Starting at the line containing "name: '95%+ resolution" and ending at the line containing "description: 'Minimum 18", print every line of the material below exactly, both ends included, and stop there.

---*---

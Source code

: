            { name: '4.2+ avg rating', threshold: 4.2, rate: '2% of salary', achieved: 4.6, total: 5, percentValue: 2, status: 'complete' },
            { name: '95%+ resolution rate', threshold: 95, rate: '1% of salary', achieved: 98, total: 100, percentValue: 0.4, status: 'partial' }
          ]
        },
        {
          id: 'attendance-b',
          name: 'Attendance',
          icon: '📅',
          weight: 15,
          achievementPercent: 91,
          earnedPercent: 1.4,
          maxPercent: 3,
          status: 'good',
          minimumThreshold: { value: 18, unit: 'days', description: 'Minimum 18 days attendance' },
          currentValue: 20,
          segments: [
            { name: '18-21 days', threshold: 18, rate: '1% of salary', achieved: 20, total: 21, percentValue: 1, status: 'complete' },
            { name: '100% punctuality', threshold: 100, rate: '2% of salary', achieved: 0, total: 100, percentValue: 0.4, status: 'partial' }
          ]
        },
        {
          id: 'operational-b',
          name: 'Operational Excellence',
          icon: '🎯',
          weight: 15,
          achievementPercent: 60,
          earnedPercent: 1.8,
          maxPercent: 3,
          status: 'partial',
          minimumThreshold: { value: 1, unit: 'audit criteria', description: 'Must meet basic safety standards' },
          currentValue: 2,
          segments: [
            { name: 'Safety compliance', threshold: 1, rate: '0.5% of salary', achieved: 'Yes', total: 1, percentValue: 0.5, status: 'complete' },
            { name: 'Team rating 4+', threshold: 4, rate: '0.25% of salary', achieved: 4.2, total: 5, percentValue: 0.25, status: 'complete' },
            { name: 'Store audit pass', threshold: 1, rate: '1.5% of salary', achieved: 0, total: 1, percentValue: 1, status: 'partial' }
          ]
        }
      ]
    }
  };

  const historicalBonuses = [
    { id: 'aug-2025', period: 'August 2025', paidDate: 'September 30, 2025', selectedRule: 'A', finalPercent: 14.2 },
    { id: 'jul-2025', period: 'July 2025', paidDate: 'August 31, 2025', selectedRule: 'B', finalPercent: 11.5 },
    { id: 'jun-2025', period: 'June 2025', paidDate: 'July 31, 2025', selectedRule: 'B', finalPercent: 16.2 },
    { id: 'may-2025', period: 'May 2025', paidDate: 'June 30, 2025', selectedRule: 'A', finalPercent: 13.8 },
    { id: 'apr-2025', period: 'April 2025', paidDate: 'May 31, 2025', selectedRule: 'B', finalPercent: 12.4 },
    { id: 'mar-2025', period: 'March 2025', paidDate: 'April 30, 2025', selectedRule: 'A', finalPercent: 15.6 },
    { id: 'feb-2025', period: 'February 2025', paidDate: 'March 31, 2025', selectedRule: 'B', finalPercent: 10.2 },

---*---

## Finished exercise
            { name: '95%+ resolution rate', threshold: 95, rate: '1% of salary', achieved: 98, total: 100, percentValue: 0.4, status: 'partial' }
          ]
        },
        {
          id: 'attendance-b',
          name: 'Attendance',
          icon: '📅',
          weight: 15,
          achievementPercent: 91,
          earnedPercent: 1.4,
          maxPercent: 3,
          status: 'good',
          minimumThreshold: { value: 18, unit: 'days', description: 'Minimum 18 days attendance' },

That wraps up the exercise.